# Task objective:
Look through the data below for the line with "- [x] SPOJ DQUERY，基础莫队" and the line with "- [ ] EC Final", then output those two and all lines in between, exactly as written.

# Data for the task:
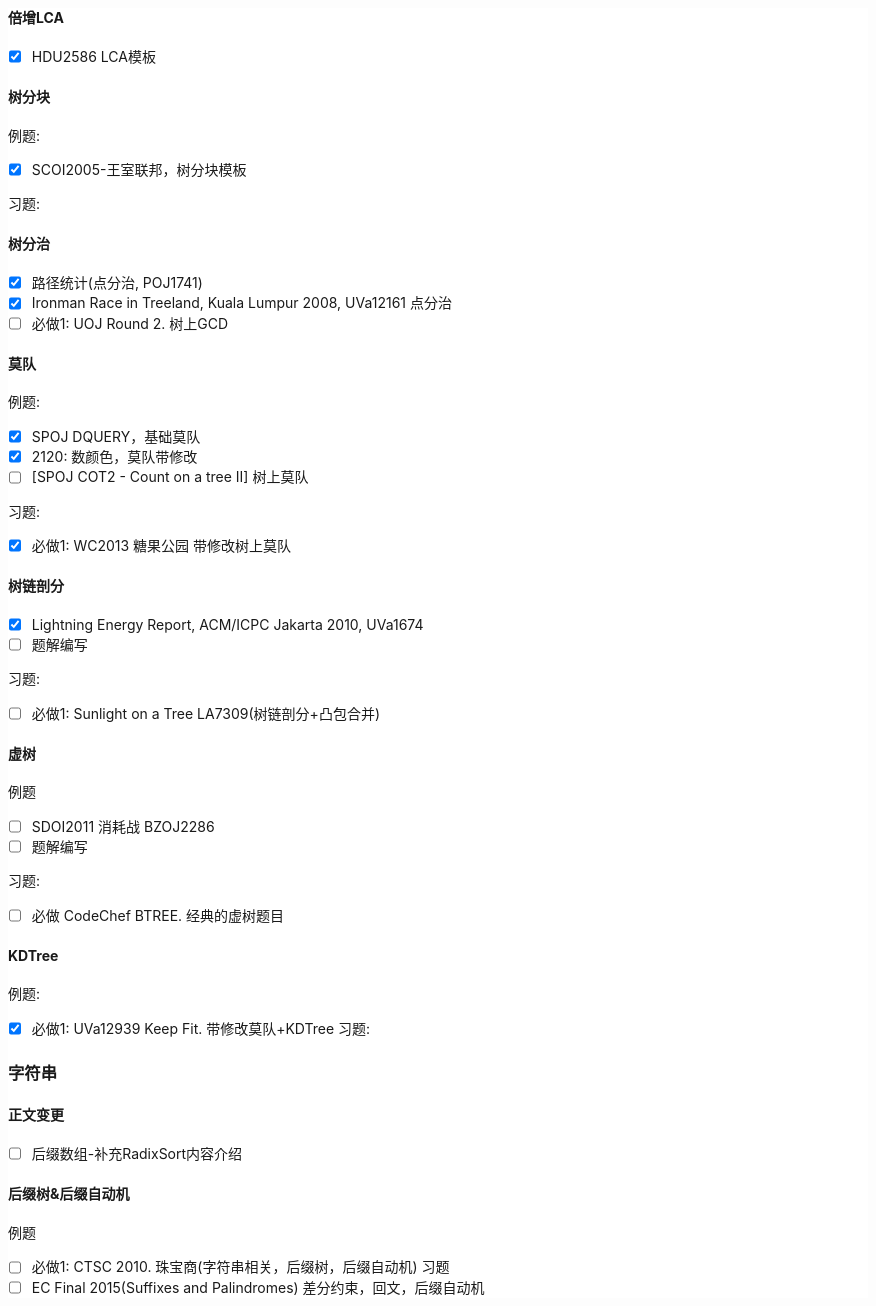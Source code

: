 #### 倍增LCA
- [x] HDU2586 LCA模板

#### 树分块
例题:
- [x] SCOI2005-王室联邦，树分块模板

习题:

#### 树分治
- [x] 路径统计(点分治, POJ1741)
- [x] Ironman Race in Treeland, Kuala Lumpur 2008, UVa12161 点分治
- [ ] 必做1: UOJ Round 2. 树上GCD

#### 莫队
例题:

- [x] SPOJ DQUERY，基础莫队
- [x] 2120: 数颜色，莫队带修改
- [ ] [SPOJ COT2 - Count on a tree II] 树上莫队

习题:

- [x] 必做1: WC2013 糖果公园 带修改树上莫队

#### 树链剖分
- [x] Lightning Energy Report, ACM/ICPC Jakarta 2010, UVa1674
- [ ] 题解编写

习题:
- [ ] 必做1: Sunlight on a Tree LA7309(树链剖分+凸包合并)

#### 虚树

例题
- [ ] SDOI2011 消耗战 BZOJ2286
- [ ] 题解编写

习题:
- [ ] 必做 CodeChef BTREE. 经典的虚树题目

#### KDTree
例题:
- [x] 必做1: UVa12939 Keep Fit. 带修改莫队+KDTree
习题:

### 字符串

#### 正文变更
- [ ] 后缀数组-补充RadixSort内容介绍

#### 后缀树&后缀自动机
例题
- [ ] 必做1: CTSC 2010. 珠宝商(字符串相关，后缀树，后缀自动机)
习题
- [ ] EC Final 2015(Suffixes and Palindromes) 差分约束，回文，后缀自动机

==

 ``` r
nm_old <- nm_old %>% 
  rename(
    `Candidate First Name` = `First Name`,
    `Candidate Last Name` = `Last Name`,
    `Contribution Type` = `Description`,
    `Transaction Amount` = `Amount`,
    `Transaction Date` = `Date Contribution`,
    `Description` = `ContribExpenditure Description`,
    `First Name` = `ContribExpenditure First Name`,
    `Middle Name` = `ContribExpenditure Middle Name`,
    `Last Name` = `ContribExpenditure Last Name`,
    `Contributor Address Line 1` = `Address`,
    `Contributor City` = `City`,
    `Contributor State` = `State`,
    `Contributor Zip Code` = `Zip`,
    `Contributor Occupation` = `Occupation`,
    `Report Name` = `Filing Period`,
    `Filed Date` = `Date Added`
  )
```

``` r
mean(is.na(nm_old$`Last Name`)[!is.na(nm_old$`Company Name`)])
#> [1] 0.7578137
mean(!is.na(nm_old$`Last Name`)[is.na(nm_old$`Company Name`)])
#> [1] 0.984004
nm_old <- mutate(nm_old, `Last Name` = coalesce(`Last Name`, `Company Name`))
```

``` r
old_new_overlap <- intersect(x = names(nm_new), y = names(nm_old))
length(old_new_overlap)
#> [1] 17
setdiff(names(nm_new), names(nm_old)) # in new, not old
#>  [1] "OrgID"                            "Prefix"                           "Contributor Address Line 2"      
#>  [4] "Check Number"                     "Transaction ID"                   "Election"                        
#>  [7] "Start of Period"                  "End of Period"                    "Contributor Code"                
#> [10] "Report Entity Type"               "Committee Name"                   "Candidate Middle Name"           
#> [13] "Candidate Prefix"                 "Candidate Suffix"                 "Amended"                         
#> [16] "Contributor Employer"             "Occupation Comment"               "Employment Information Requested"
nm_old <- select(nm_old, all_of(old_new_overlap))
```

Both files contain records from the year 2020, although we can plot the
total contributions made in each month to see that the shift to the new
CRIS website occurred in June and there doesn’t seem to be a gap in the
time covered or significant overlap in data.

# Written solution:
- [x] SPOJ DQUERY，基础莫队
- [x] 2120: 数颜色，莫队带修改
- [ ] [SPOJ COT2 - Count on a tree II] 树上莫队

习题:

- [x] 必做1: WC2013 糖果公园 带修改树上莫队

#### 树链剖分
- [x] Lightning Energy Report, ACM/ICPC Jakarta 2010, UVa1674
- [ ] 题解编写

习题:
- [ ] 必做1: Sunlight on a Tree LA7309(树链剖分+凸包合并)

#### 虚树

例题
- [ ] SDOI2011 消耗战 BZOJ2286
- [ ] 题解编写

习题:
- [ ] 必做 CodeChef BTREE. 经典的虚树题目

#### KDTree
例题:
- [x] 必做1: UVa12939 Keep Fit. 带修改莫队+KDTree
习题:

### 字符串

#### 正文变更
- [ ] 后缀数组-补充RadixSort内容介绍

#### 后缀树&后缀自动机
例题
- [ ] 必做1: CTSC 2010. 珠宝商(字符串相关，后缀树，后缀自动机)
习题
- [ ] EC Final 2015(Suffixes and Palindromes) 差分约束，回文，后缀自动机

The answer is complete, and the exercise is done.